Every line of the data that includes "https" should be copied out.

- _SUPPLIED DATA_:
========================================================================

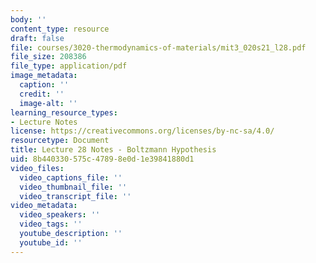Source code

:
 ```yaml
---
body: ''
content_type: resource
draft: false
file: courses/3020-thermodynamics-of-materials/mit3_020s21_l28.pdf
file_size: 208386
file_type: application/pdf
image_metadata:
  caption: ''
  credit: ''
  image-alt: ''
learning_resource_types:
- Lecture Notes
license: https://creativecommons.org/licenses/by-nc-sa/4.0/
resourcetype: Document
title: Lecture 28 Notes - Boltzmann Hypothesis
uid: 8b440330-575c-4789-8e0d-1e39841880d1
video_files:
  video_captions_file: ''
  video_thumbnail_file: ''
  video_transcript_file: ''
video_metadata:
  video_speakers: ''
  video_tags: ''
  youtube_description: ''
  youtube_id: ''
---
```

========================================================================

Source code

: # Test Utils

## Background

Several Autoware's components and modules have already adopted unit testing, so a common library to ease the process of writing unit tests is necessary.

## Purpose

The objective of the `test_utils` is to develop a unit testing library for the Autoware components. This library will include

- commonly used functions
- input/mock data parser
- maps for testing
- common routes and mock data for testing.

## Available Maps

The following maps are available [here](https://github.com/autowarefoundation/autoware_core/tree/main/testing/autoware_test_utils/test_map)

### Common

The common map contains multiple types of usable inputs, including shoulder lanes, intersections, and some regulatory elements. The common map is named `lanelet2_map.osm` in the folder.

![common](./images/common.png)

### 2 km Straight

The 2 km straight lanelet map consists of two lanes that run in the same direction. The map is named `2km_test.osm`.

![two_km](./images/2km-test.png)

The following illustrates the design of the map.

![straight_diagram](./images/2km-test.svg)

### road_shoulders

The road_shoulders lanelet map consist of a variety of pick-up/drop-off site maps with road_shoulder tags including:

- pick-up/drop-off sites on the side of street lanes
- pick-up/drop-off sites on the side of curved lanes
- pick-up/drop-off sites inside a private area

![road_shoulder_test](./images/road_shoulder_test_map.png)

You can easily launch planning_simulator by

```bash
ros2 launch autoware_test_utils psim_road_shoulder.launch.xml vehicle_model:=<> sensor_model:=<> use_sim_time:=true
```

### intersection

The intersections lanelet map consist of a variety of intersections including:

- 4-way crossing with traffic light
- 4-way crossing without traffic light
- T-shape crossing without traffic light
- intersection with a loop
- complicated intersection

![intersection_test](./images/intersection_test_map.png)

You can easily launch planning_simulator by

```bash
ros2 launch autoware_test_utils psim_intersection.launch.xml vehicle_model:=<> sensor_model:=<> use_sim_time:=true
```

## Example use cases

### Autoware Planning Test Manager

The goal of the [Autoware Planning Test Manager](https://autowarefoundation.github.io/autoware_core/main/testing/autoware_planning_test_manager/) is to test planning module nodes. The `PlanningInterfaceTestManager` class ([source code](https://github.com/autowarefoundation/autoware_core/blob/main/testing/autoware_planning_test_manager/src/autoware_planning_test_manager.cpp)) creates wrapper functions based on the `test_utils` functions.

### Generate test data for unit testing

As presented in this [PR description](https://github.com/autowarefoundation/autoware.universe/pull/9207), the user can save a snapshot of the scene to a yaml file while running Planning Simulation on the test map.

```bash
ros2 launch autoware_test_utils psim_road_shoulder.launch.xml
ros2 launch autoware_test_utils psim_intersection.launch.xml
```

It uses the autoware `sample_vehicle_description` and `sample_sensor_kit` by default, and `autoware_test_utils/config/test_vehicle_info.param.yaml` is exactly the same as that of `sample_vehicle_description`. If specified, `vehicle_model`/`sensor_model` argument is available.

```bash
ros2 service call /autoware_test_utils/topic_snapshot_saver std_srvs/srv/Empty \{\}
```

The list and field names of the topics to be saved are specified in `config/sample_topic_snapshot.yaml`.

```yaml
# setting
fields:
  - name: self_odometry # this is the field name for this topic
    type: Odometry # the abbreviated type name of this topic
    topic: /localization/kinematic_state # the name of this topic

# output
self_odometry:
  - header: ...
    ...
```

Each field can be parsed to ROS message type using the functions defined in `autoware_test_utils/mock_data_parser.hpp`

========================================================================

- _PROBLEM SOLUTION_:
license: https://creativecommons.org/licenses/by-nc-sa/4.0/
The following maps are available [here](https://github.com/autowarefoundation/autoware_core/tree/main/testing/autoware_test_utils/test_map)
The goal of the [Autoware Planning Test Manager](https://autowarefoundation.github.io/autoware_core/main/testing/autoware_planning_test_manager/) is to test planning module nodes. The `PlanningInterfaceTestManager` class ([source code](https://github.com/autowarefoundation/autoware_core/blob/main/testing/autoware_planning_test_manager/src/autoware_planning_test_manager.cpp)) creates wrapper functions based on the `test_utils` functions.
As presented in this [PR description](https://github.com/autowarefoundation/autoware.universe/pull/9207), the user can save a snapshot of the scene to a yaml file while running Planning Simulation on the test map.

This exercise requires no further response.